> [ABOUT THIS EXERCISE]
Pull every line that includes the word "params" from the data.
(Beginning of LISTED RECORDS)
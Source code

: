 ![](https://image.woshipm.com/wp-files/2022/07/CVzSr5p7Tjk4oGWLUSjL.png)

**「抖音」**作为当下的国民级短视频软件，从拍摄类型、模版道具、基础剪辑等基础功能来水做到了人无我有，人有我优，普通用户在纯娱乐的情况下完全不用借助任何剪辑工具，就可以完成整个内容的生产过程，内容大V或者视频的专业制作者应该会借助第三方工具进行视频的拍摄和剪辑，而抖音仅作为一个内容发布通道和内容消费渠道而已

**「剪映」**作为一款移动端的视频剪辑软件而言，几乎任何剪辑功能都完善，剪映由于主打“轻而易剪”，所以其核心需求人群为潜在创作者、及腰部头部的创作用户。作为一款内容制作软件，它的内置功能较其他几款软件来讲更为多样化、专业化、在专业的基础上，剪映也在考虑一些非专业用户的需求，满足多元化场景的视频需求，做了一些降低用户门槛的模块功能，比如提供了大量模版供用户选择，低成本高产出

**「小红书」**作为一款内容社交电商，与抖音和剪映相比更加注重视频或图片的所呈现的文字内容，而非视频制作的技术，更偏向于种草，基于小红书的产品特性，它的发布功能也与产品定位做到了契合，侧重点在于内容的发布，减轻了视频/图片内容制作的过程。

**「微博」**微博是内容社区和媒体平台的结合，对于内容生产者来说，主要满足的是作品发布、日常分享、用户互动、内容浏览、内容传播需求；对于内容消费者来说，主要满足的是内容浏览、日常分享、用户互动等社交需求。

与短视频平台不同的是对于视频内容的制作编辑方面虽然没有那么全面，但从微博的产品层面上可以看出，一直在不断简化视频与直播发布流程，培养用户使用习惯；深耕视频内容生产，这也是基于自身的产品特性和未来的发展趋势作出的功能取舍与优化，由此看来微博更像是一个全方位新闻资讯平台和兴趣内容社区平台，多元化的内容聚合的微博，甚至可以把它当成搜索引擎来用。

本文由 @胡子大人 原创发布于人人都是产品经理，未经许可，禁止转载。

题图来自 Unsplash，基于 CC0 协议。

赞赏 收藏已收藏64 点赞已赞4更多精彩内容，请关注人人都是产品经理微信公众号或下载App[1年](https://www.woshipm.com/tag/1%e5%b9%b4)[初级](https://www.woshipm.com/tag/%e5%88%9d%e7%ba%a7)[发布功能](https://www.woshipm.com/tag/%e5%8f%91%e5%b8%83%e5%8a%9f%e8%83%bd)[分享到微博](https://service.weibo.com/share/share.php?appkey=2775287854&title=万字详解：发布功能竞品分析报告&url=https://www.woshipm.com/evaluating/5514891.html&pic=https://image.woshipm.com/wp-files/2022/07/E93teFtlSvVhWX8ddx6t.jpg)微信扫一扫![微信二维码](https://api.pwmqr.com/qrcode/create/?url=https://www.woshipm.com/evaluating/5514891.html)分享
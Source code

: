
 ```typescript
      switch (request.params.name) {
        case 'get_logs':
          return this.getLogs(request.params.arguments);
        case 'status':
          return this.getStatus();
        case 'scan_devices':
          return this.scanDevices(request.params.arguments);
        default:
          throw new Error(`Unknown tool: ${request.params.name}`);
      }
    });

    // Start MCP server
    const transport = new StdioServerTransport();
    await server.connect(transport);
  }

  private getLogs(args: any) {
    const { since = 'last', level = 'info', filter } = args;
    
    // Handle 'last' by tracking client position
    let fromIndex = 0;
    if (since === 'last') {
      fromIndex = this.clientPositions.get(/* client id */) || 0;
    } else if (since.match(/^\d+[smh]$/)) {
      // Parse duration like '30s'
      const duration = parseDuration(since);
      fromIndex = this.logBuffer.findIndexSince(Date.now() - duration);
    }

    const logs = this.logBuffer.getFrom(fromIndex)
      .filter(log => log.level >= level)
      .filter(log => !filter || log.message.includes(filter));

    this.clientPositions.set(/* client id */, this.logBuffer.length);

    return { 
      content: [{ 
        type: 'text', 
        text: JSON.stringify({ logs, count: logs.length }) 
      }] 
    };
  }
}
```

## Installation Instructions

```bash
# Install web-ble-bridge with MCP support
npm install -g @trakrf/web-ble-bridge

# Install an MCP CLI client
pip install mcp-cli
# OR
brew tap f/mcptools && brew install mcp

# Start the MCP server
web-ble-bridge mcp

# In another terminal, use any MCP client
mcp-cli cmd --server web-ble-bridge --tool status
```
(End of LISTED RECORDS)
> [EXERCISE ANSWER]
      switch (request.params.name) {
          return this.getLogs(request.params.arguments);
          return this.scanDevices(request.params.arguments);
          throw new Error(`Unknown tool: ${request.params.name}`);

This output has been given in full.